In sum, we did not find intentional misconduct by any Ames civil servants but believe some Ames managers exercised poor judgment in their dealings with foreign nationals who worked on Center.
With respect to ITAR issues, we found that several foreign nationals without the required licenses worked on projects that were later determined to involve ITAR-restricted information. In addition, on two occasions a senior Ames manager inappropriately shared documents with unlicensed foreign nationals that contained ITAR markings or had been identified as containing ITAR-restricted information by NASA export control personnel. However, we also found significant disagreement between scientists and engineers at Ames and export control personnel at the Center and NASA Headquarters as to whether the work the foreign nationals were performing at Ames involved ITAR-controlled technology. Moreover, the foreign nationals subsequently applied for and were granted licenses permitting them to access the information. We concluded that these incidents resulted more from carelessness and a genuine disagreement about whether the information qualified for ITAR protection with its Export Compliance Program, than an intentional effort to bypass ITAR restrictions.
We also found that a foreign national working at Ames inappropriately traveled overseas with a NASA-issued laptop containing ITAR-restricted information. Even though the foreign national had an ITAR license at the time, the regulations forbid taking such export-controlled information out of the country. However, we were unable to substantiate concerns that the foreign national shared ITAR-protected information while overseas. In addition, a senior official at Ames knew about and failed to stop a foreign national from recording conversations with Ames coworkers without their knowledge or consent, a practice that violated NASA regulations, its own Export Compliance Program and California law.
Further, we found that security rules designed to protect NASA property and data were not consistently followed in a rush to bring foreign nationals on board at Ames.

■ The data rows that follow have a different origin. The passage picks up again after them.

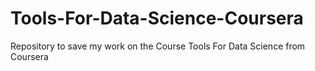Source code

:# Tools-For-Data-Science-Coursera
Repository to save my work on the Course Tools For Data Science from Coursera
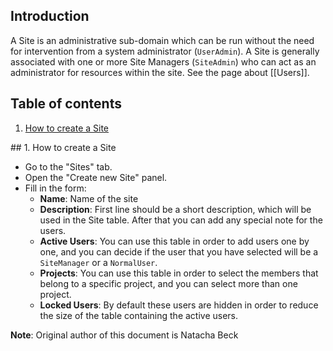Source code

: 
## Introduction

A Site is an administrative sub-domain which can be run without the
need for intervention from a system administrator (`UserAdmin`). A
Site is generally associated with one or more Site Managers
(`SiteAdmin`) who can act as an administrator for resources within
the site. See the page about [[Users]].


## Table of contents

1. [How to create a Site](#how)

<a name="how" />
## 1. How to create a Site

* Go to the "Sites" tab.
* Open the "Create new Site" panel.
* Fill in the form:
  * **Name**: Name of the site
  * **Description**: First line should be a short description, which
    will be used in the Site table. After that you can add any special
    note for the users.
  * **Active Users**: You can use this table in order to add users
    one by one, and you can decide if the user that you have selected
    will be a `SiteManager` or a `NormalUser`.
  * **Projects**: You can use this table in order to select the
    members that belong to a specific project, and you can select
    more than one project.
  * **Locked Users**: By default these users are hidden in order
    to reduce the size of the table containing the active users.


**Note**: Original author of this document is Natacha Beck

For example, contrary to NASA rules a foreign national improperly received unescorted access privileges to Ames in 2006 prior to the completion of required background checks and worked at the Center for nearly 3 years without a required security plan.
Finally, we uncovered no evidence to support allegations that any foreign nationals at Ames were provided classified information during the period covered by our review.
In the wake of the allegations examined in our report and a March 2013 security incident at Langley Research Center, NASA has taken a series of actions to strengthen its Export Compliance Program and its foreign national visit process. In addition, in late January NASA received a report it commissioned from the National Academy of Public Administration (NAPA) assessing the effectiveness of the Agency’s foreign national access and export control processes.
We encouraged NASA to consider the information in our Ames report together with the NAPA review and previous OIG reports as it examines and adjusts its foreign national and export control programs.